Gov. Gretchen Whitmer specifies masks for high school football, soccer, volleyball

Ishpeming’s John Corkin heads downfield with the ball during a game against Gwinn on Oct. 4. (Journal file photo)


Journal Sports Editor


The Associated Press

EAST LANSING — Some prominent fall high school sports, including football, have been thrown into something of a turmoil after Gov. Gretchen Whitmer issued a new executive order meant to clarify last week’s order that allowed football to resume.

In general, she said late Wednesday in Executive Order 2020-180 that masks must be worn in training and competition only when athletes cannot consistently keep six feet apart.

The clarification to Executive Order 2020-176 went on to single out football, soccer and volleyball as sports where face coverings are required due to the coronavirus pandemic. It also singled out exemptions for sports where athletes can keep their distance “except for occasional and fleeting moments” — tennis, golf, cross country, baseball and softball.

Her initial order to reopen gyms and let additional organized sports resume, issued last week, required all athletes — “while on the field of play” — to wear a mask except when swimming.

The Michigan High School Athletic Association, which quickly reinstated the postponed football season, said in a memo to schools that it was seeking further interpretations and guidance on the mask mandate for football, soccer and volleyball.

Whitmer’s order continues to say that sports organizers must ensure that athletes comply with the mask requirement.

Earlier this week, state House Speaker Lee Chatfield, a Republican, criticized requiring children participating in outdoor sports to wear face coverings.

“Tennis. Cross country. Soccer. Golf. (You get this point.) Let me be clear: this absolutely crazy. Wild!” he tweeted.

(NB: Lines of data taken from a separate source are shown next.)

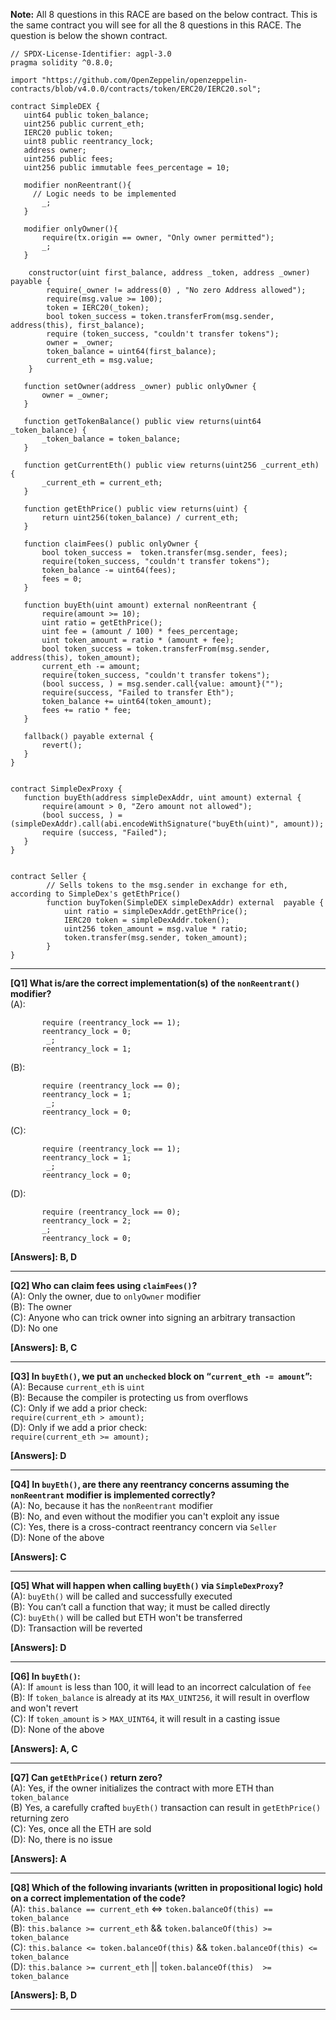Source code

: **Note:** All 8 questions in this RACE are based on the below contract. This is the same contract you will see for all the 8 questions in this RACE. The question is below the shown contract.
```solidity
// SPDX-License-Identifier: agpl-3.0
pragma solidity ^0.8.0;

import "https://github.com/OpenZeppelin/openzeppelin-contracts/blob/v4.0.0/contracts/token/ERC20/IERC20.sol";

contract SimpleDEX {
   uint64 public token_balance;
   uint256 public current_eth;
   IERC20 public token;
   uint8 public reentrancy_lock;
   address owner;
   uint256 public fees;
   uint256 public immutable fees_percentage = 10;

   modifier nonReentrant(){
     // Logic needs to be implemented    
       _; 
   }
  
   modifier onlyOwner(){
       require(tx.origin == owner, "Only owner permitted");
       _;
   }

    constructor(uint first_balance, address _token, address _owner) payable {
        require(_owner != address(0) , "No zero Address allowed");
        require(msg.value >= 100);
        token = IERC20(_token);
        bool token_success = token.transferFrom(msg.sender, address(this), first_balance);
        require (token_success, "couldn't transfer tokens");
        owner = _owner;
        token_balance = uint64(first_balance);
        current_eth = msg.value;
    }

   function setOwner(address _owner) public onlyOwner {
       owner = _owner;
   }

   function getTokenBalance() public view returns(uint64 _token_balance) {
       _token_balance = token_balance;
   }

   function getCurrentEth() public view returns(uint256 _current_eth) {
       _current_eth = current_eth;
   }

   function getEthPrice() public view returns(uint) {
       return uint256(token_balance) / current_eth;
   }

   function claimFees() public onlyOwner {
       bool token_success =  token.transfer(msg.sender, fees);
       require(token_success, "couldn't transfer tokens");
       token_balance -= uint64(fees); 
       fees = 0;
   }

   function buyEth(uint amount) external nonReentrant {
       require(amount >= 10);
       uint ratio = getEthPrice();
       uint fee = (amount / 100) * fees_percentage;
       uint token_amount = ratio * (amount + fee);
       bool token_success = token.transferFrom(msg.sender, address(this), token_amount);
       current_eth -= amount;
       require(token_success, "couldn't transfer tokens");
       (bool success, ) = msg.sender.call{value: amount}("");
       require(success, "Failed to transfer Eth");
       token_balance += uint64(token_amount);
       fees += ratio * fee; 
   }

   fallback() payable external {
       revert();
   }
}


contract SimpleDexProxy {
   function buyEth(address simpleDexAddr, uint amount) external {
       require(amount > 0, "Zero amount not allowed");
       (bool success, ) = (simpleDexAddr).call(abi.encodeWithSignature("buyEth(uint)", amount));
       require (success, "Failed");
   }
}


contract Seller {
        // Sells tokens to the msg.sender in exchange for eth, according to SimpleDex's getEthPrice() 
        function buyToken(SimpleDEX simpleDexAddr) external  payable {
            uint ratio = simpleDexAddr.getEthPrice();
            IERC20 token = simpleDexAddr.token(); 
            uint256 token_amount = msg.value * ratio; 
            token.transfer(msg.sender, token_amount);
        }
}
```
---
**[Q1] What is/are the correct implementation(s) of the `nonReentrant()` modifier?** \
(A): 
```solidity
       require (reentrancy_lock == 1);
       reentrancy_lock = 0;
        _;
       reentrancy_lock = 1;
```
(B): 
```solidity
       require (reentrancy_lock == 0); 
       reentrancy_lock = 1;
        _;
       reentrancy_lock = 0;
```
(C): 
```solidity
       require (reentrancy_lock == 1); 
       reentrancy_lock = 1;
        _;
       reentrancy_lock = 0;
```
(D): 
```solidity
       require (reentrancy_lock == 0); 
       reentrancy_lock = 2;
       _;
       reentrancy_lock = 0;
```

**[Answers]: B, D**

---

**[Q2] Who can claim fees using `claimFees()`?** \
(A): Only the owner, due to `onlyOwner` modifier \
(B): The owner \
(C): Anyone who can trick owner into signing an arbitrary transaction \
(D): No one 

**[Answers]: B, C**

---

**[Q3] In `buyEth()`, we put an `unchecked` block on “`current_eth -= amount`”:** \
(A): Because `current_eth` is `uint` \
(B): Because the compiler is protecting us from overflows \
(C): Only if we add a prior check:	\
    `require(current_eth > amount);` \
(D): Only if we add a prior check: \
    `require(current_eth >= amount);` 
    
**[Answers]:  D**

---

**[Q4] In `buyEth()`, are there any reentrancy concerns assuming the `nonReentrant` modifier is implemented correctly?** \
(A): No, because it has the `nonReentrant` modifier \
(B): No, and even without the modifier you can't exploit any issue  \
(C): Yes, there is a cross-contract reentrancy concern via `Seller` \
(D): None of the above 

**[Answers]:  C**

---

**[Q5] What will happen when calling `buyEth()` via `SimpleDexProxy`?** \
(A): `buyEth()` will be called and successfully executed \
(B): You can’t call a function that way; it must be called directly \
(C): `buyEth()` will be called but ETH won't be transferred \
(D): Transaction will be reverted

**[Answers]:  D** 

---

**[Q6] In `buyEth()`:** \
(A): If `amount` is less than 100, it will lead to an incorrect calculation of `fee` \
(B): If `token_balance` is already at its `MAX_UINT256`, it will result in overflow and won't revert \
(C): If `token_amount` is > `MAX_UINT64`, it will result in a casting issue \
(D): None of the above

**[Answers]:  A, C**

---

**[Q7] Can `getEthPrice()` return zero?** \
(A): Yes, if the owner initializes the contract with more ETH than `token_balance` \
(B)  Yes, a carefully crafted `buyEth()` transaction can result in `getEthPrice()` returning zero \
(C): Yes, once all the ETH are sold \
(D): No, there is no issue

**[Answers]:  A**

---

**[Q8] Which of the following invariants (written in propositional logic) hold on a correct implementation of the code?** \
(A): `this.balance == current_eth` <=> `token.balanceOf(this) == token_balance` \
(B): `this.balance >= current_eth` && `token.balanceOf(this) >= token_balance` \
(C): `this.balance <= token.balanceOf(this)` &&  `token.balanceOf(this) <= token_balance` \
(D): `this.balance >= current_eth` || `token.balanceOf(this)  >= token_balance`

**[Answers]:  B, D**  

---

The governor, a Democrat whose state has seen nearly 6,900 deaths related to COVID-19, allowed athletic competitions to resume in regions where they had been restricted. Her administration released guidance, however, recommending against — but not prohibiting — contact sports.

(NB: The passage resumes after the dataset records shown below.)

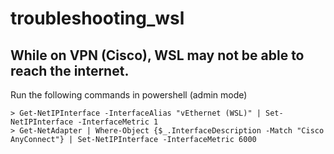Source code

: # troubleshooting_wsl

## While on VPN (Cisco), WSL may not be able to reach the internet.
Run the following commands in powershell (admin mode)
```
> Get-NetIPInterface -InterfaceAlias "vEthernet (WSL)" | Set-NetIPInterface -InterfaceMetric 1
> Get-NetAdapter | Where-Object {$_.InterfaceDescription -Match "Cisco AnyConnect"} | Set-NetIPInterface -InterfaceMetric 6000
```
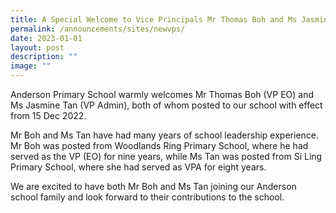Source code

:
 ```yaml
---
title: A Special Welcome to Vice Principals Mr Thomas Boh and Ms Jasmine Tan
permalink: /announcements/sites/newvps/
date: 2023-01-01
layout: post
description: ""
image: ""
---
```


Anderson Primary School warmly welcomes Mr Thomas Boh (VP EO) and Ms Jasmine Tan (VP Admin), both of whom posted to our school with effect from 15 Dec 2022. 

Mr Boh and Ms Tan have had many years of school leadership experience. Mr Boh was posted from Woodlands Ring Primary School, where he had served as the VP (EO) for nine years, while Ms Tan was posted from Si Ling Primary School, where she had served as VPA for eight years. 
	
We are excited to have both Mr Boh and Ms Tan joining our Anderson school family and look forward to their contributions to the school.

Those are defined as involving more than occasional and fleeting contact. They include football, basketball, soccer, lacrosse, hockey, wrestling, field hockey, boxing and martial arts with opponents.

Whitmer, in a statement, said the virus “is easily spread through airborne particles and can affect everyone differently. By wearing a face covering when proper distancing is not possible, athletes will be better protected from contracting the virus and spreading it to family members, frontline workers and vulnerable populations.”

The MHSAA came out with a statement late Thursday afternoon to try to provide further guidance to its members.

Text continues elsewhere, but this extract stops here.